Salty anomalies forced by Tehuantepec and Papagayo gap winds: Aquarius observations

Type Article
Date 2014
Language English
Author(s) Grodsky Semyon A.1, Carton James A.1, Bentamy Abderrahim2
Affiliation(s) 1 : Univ Maryland, Dept Atmospher & Ocean Sci, College Pk, MD 20742 USA.
2 : Ctr Bretagne ZI Pointe du Diable, Inst Francais Rech & Exploitat Mer, Plouzane, France.

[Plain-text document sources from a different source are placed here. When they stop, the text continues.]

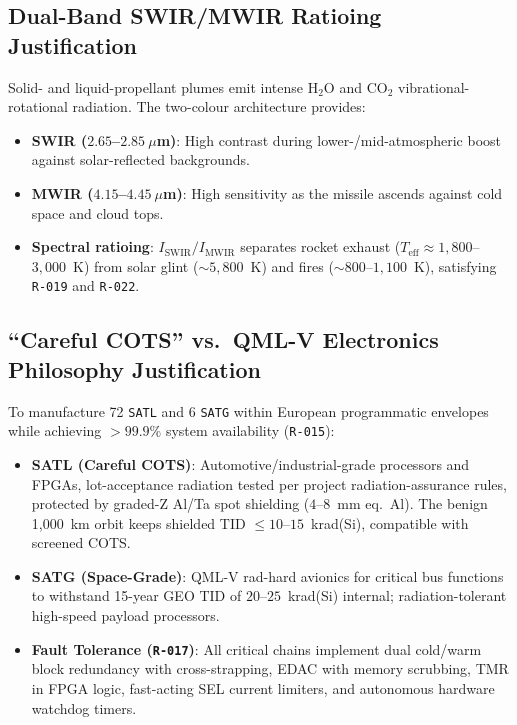 \subsection{Dual-Band SWIR/MWIR Ratioing Justification}

Solid- and liquid-propellant plumes emit intense $\mathrm{H_2O}$ and $\mathrm{CO_2}$ vibrational-rotational radiation. The two-colour architecture provides:
\begin{itemize}
    \item \textbf{SWIR ($2.65$--$2.85~\mu$m)}: High contrast during lower-/mid-atmospheric boost against solar-reflected backgrounds.
    \item \textbf{MWIR ($4.15$--$4.45~\mu$m)}: High sensitivity as the missile ascends against cold space and cloud tops.
    \item \textbf{Spectral ratioing}: $I_{\text{SWIR}}/I_{\text{MWIR}}$ separates rocket exhaust ($T_{\text{eff}} \approx 1{,}800$--$3{,}000$~K) from solar glint (${\sim}5{,}800$~K) and fires (${\sim}800$--$1{,}100$~K), satisfying \texttt{R-019} and \texttt{R-022}.
\end{itemize}

\subsection{``Careful COTS'' vs.\ QML-V Electronics Philosophy Justification}

To manufacture 72 \texttt{SATL} and 6 \texttt{SATG} within European programmatic envelopes while achieving $> 99.9\%$ system availability (\texttt{R-015}):
\begin{itemize}
    \item \textbf{SATL (Careful COTS)}: Automotive/industrial-grade processors and FPGAs, lot-acceptance radiation tested per project radiation-assurance rules, protected by graded-Z Al/Ta spot shielding ($4$--$8$~mm eq.\ Al). The benign 1,000~km orbit keeps shielded TID $\le 10$--$15$~krad(Si), compatible with screened COTS.
    \item \textbf{SATG (Space-Grade)}: QML-V rad-hard avionics for critical bus functions to withstand 15-year GEO TID of $20$--$25$~krad(Si) internal; radiation-tolerant high-speed payload processors.
    \item \textbf{Fault Tolerance (\texttt{R-017})}: All critical chains implement dual cold/warm block redundancy with cross-strapping, EDAC with memory scrubbing, TMR in FPGA logic, fast-acting SEL current limiters, and autonomous hardware watchdog timers.
\end{itemize}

Source Remote Sensing Letters (2150-704X) (Taylor & Francis Ltd), 2014 , Vol. 5 , N. 6 , P. 568-574
DOI 10.1080/2150704X.2014.935522
WOS© Times Cited 2
Abstract In the presence of stable near-surface haline stratification, intermittent cold sea surface temperature (SST, upwelling) events produced by gap winds off the Central American Pacific coast should be accompanied by uplifts of saltier water. We illustrate that Aquarius satellite sea surface salinity (SSS) captures these high SSS events. In boreal winter when the intense gap winds are frequent, two tongues of anomalously salty water develop off the Gulfs of Tehuantepec and Papagayo. During that season the average SSS in the meridionally oriented Tehuantepec tongue is about 0.4 psu saltier than the background SSS. The zonally elongated Papagayo tongue stands out even more strongly, being 1-2 psu saltier than SSS in the neighbouring Panama Bight. The spatial locations and orientations of the salty tongues closely correspond to the locations and orientations of the cool SST tongues, suggesting they have similar governing mechanisms.